DeHaan wrote those words in 1945, but they are as relevant as ever. Moreover, they simplify the subject and get to the heart of the matter.
The institution of the Church has its many challenges nowadays: declining attendance, changing cultural values, scandals involving church leaders, economic pressures, technological changes that complicate maintaining a sense of community, the rise of secularism and atheism, etc. Nevertheless, nothing has diminished the Church’s vitality and significance more today than a creeping apostasy.
Mainline denominations have moved away from traditional Christian beliefs and doctrines and embraced more liberal or progressive theological perspectives.
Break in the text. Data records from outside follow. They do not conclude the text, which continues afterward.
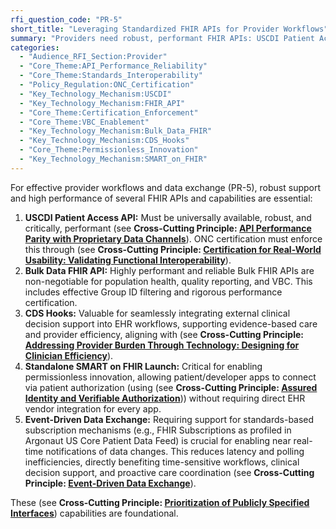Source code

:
 ```yaml
---
rfi_question_code: "PR-5"
short_title: "Leveraging Standardized FHIR APIs for Provider Workflows"
summary: "Providers need robust, performant FHIR APIs: USCDI Patient Access, Bulk Data, CDS Hooks, and standalone SMART launch are key for data access, decision support, and innovation. #FHIR #HealthIT #ProviderWorkflows"
categories:
  - "Audience_RFI_Section:Provider"
  - "Core_Theme:API_Performance_Reliability"
  - "Core_Theme:Standards_Interoperability"
  - "Policy_Regulation:ONC_Certification"
  - "Key_Technology_Mechanism:USCDI"
  - "Key_Technology_Mechanism:FHIR_API"
  - "Core_Theme:Certification_Enforcement"
  - "Core_Theme:VBC_Enablement"
  - "Key_Technology_Mechanism:Bulk_Data_FHIR"
  - "Key_Technology_Mechanism:CDS_Hooks"
  - "Core_Theme:Permissionless_Innovation"
  - "Key_Technology_Mechanism:SMART_on_FHIR"
---
```

For effective provider workflows and data exchange (PR-5), robust support and high performance of several FHIR APIs and capabilities are essential:

1.  **USCDI Patient Access API:** Must be universally available, robust, and critically, performant (see **Cross-Cutting Principle: [API Performance Parity with Proprietary Data Channels](#API_PERFORMANCE)**). ONC certification must enforce this through (see **Cross-Cutting Principle: [Certification for Real-World Usability: Validating Functional Interoperability](#CERTIFICATION_FOR_REAL_WORLD_USABILITY)**).
2.  **Bulk Data FHIR API:** Highly performant and reliable Bulk FHIR APIs are non-negotiable for population health, quality reporting, and VBC. This includes effective Group ID filtering and rigorous performance certification.
3.  **CDS Hooks:** Valuable for seamlessly integrating external clinical decision support into EHR workflows, supporting evidence-based care and provider efficiency, aligning with (see **Cross-Cutting Principle: [Addressing Provider Burden Through Technology: Designing for Clinician Efficiency](#ADDRESSING_PROVIDER_BURDEN_THROUGH_TECHNOLOGY)**).
4.  **Standalone SMART on FHIR Launch:** Critical for enabling permissionless innovation, allowing patient/developer apps to connect via patient authorization (using (see **Cross-Cutting Principle: [Assured Identity and Verifiable Authorization](#IDENTITY_AUTH_STACK)**)) without requiring direct EHR vendor integration for every app.
5.  **Event-Driven Data Exchange:** Requiring support for standards-based subscription mechanisms (e.g., FHIR Subscriptions as profiled in Argonaut US Core Patient Data Feed) is crucial for enabling near real-time notifications of data changes. This reduces latency and polling inefficiencies, directly benefiting time-sensitive workflows, clinical decision support, and proactive care coordination (see **Cross-Cutting Principle: [Event-Driven Data Exchange](#EVENT_DRIVEN_DATA_EXCHANGE)**).

These (see **Cross-Cutting Principle: [Prioritization of Publicly Specified Interfaces](#OPEN_STANDARDS_FIRST)**) capabilities are foundational.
These include denying the infallibility, inerrancy, and authority of Scripture, which have led to reinterpreting biblical teachings on core doctrinal issues like the divinity of Christ, his substitutionary death for sinners, his bodily resurrection, and salvation by grace through faith alone.
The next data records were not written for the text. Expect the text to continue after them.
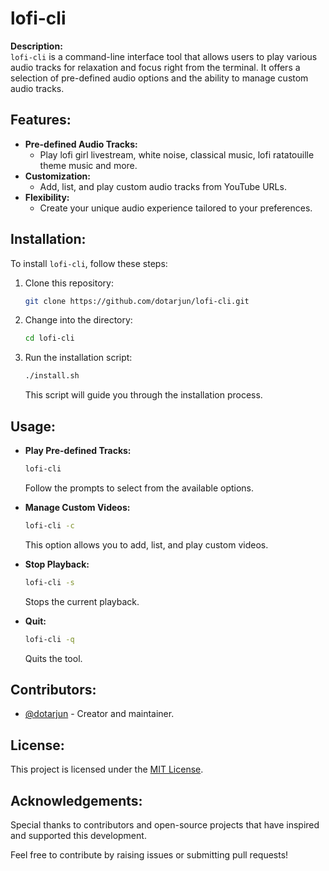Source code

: # lofi-cli

**Description:**  
`lofi-cli` is a command-line interface tool that allows users to play various audio tracks for relaxation and focus right from the terminal. It offers a selection of pre-defined audio options and the ability to manage custom audio tracks.

## Features:

- **Pre-defined Audio Tracks:**
  - Play lofi girl livestream, white noise, classical music, lofi ratatouille theme music and more.
- **Customization:**
  - Add, list, and play custom audio tracks from YouTube URLs.
- **Flexibility:**
  - Create your unique audio experience tailored to your preferences.

## Installation:

To install `lofi-cli`, follow these steps:

1. Clone this repository:
   ```bash
   git clone https://github.com/dotarjun/lofi-cli.git
   ```

2. Change into the directory:
   ```bash
   cd lofi-cli
   ```

3. Run the installation script:
   ```bash
   ./install.sh
   ```

   This script will guide you through the installation process.

## Usage:

- **Play Pre-defined Tracks:**
  ```bash
  lofi-cli
  ```
  Follow the prompts to select from the available options.

- **Manage Custom Videos:**
  ```bash
  lofi-cli -c
  ```
  This option allows you to add, list, and play custom videos.

- **Stop Playback:**
  ```bash
  lofi-cli -s
  ```
  Stops the current playback.

- **Quit:**
  ```bash
  lofi-cli -q
  ```
  Quits the tool.

## Contributors:

- [@dotarjun](https://github.com/dotarjun) - Creator and maintainer.

## License:

This project is licensed under the [MIT License](LICENSE).

## Acknowledgements:

Special thanks to contributors and open-source projects that have inspired and supported this development.

Feel free to contribute by raising issues or submitting pull requests!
Some have departed from sound doctrine and abandoned the Bible’s teaching on human sexuality and proper sexual ethics, ordaining LGBTQ as clergy, performing same-sex marriages, and defending transgenderism. Too many Churches are aligned more with secular culture and values, having seriously compromised their Christian identity and committing spiritual adultery.
When Jesus comes again in the Rapture, he will take out of this world his faithful followers to Heaven — those who make up the true Church. Then the leftovers within the visible Church — the tares — those who were a part of the institution but never actually changed by a personal relationship with Christ as Savior and Lord, will remain. Ultimately, this crowd of religionists, presided over by unregenerate religious leaders, will be absorbed into an ecumenical body of a counterfeit faith that will be global and political, Mystery Babylon as it reads in most translations, or “Babylon the Great, Mother of All Prostitutes and Obscenities in the World.”
True Christianity, rooted in the teachings of an orthodox biblical worldview, has historically been a force for tremendous good, contributing positively to human civilization and society on numerous levels. But Mystery Babylon, with its spiritual harlotry, has been the author of immeasurable suffering, and the damnation of nations and souls through the ages. In the end, it is intricately connected to the events leading up to Armageddon.
Rev. Mark H. Creech is Executive Director of the Christian Action League of North Carolina, Inc. He was a pastor for twenty years before taking this position, having served five different Southern Baptist churches in North Carolina and one Independent Baptist in upstate New York.